After (D, C), staying on WSLS means staying with D, but one’s opponent will switch, thus the outcome will be (D, D). Then they both switch to C forever, so the payoff will be \(P+\frac{\delta R}{1-\delta}\). Deviating for a period means switching also, so the outcome is (C, D), the following steps were explained prior, so the payoff will be \(S+\delta P+\frac{\delta^2R}{1-\delta}\). The SPE condition is the same as before, so will be satisfied also.

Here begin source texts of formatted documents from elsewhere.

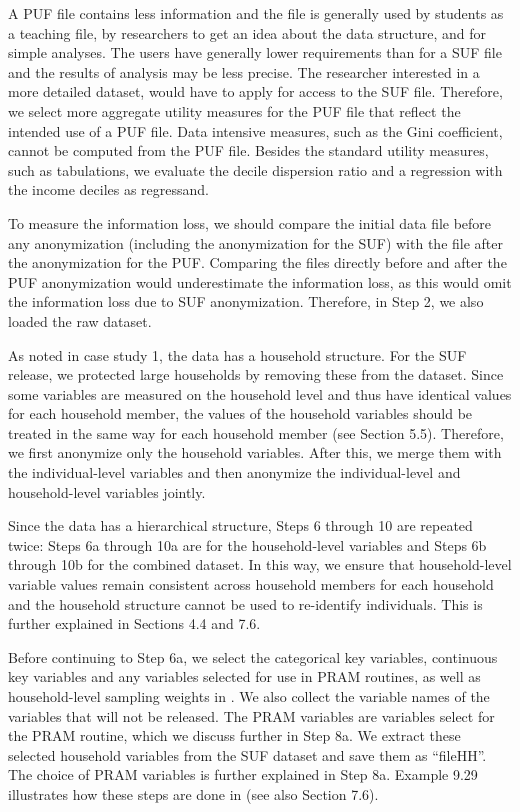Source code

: \documentclass[letterpaper,10pt,english]{sphinxmanual}
\begin{document}

A PUF file contains less information and the file is generally used by
students as a teaching file, by researchers to get an idea about the
data structure, and for simple analyses. The users have generally lower
requirements than for a SUF file and the results of analysis may be less
precise. The researcher interested in a more detailed dataset, would
have to apply for access to the SUF file. Therefore, we select more
aggregate utility measures for the PUF file that reflect the intended
use of a PUF file. Data intensive measures, such as the Gini
coefficient, cannot be computed from the PUF file. Besides the standard
utility measures, such as tabulations, we evaluate the decile dispersion
ratio and a regression with the income deciles as regressand.

To measure the information loss, we should compare the initial data file
before any anonymization (including the anonymization for the SUF) with
the file after the anonymization for the PUF. Comparing the files
directly before and after the PUF anonymization would underestimate the
information loss, as this would omit the information loss due to SUF
anonymization. Therefore, in Step 2, we also loaded the raw dataset.


As noted in case study 1, the data has a household structure. For the
SUF release, we protected large households by removing these from the
dataset. Since some variables are measured on the household level and
thus have identical values for each household member, the values of the
household variables should be treated in the same way for each household
member (see Section 5.5). Therefore, we first anonymize only the
household variables. After this, we merge them with the individual-level
variables and then anonymize the individual-level and household-level
variables jointly.

Since the data has a hierarchical structure, Steps 6 through 10 are
repeated twice: Steps 6a through 10a are for the household-level
variables and Steps 6b through 10b for the combined dataset. In this
way, we ensure that household-level variable values remain consistent
across household members for each household and the household structure
cannot be used to re-identify individuals. This is further explained in
Sections 4.4 and 7.6.

Before continuing to Step 6a, we select the categorical key variables,
continuous key variables and any variables selected for use in PRAM
routines, as well as household-level sampling weights in . We also
collect the variable names of the variables that will not be released.
The PRAM variables are variables select for the PRAM routine, which we
discuss further in Step 8a. We extract these selected household
variables from the SUF dataset and save them as “fileHH”. The choice of
PRAM variables is further explained in Step 8a. Example 9.29 illustrates
how these steps are done in  (see also Section 7.6).
\end{document}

Finally, after (D, D) if both follow the strategy they will play (C, C) forever, giving the payoff of \(\frac{R}{1-\delta}\). If one deviates for a period, the outcome will be (D, C) giving T. In the following period the opponent will switch to D, they payoff will be \(\delta P\) and the payoff after they switch to C will be \(\frac{\delta^2R}{1-\delta}\). This is the same SPE condition as (C, C), so will be satisfied if that is.
Thus, for WSLS to be a SPE we only need \(\delta\geq\frac{T-R}{R-P}\). This is the same condition as the NE condition, therefore is WSLS is a NE, it is also a SPE.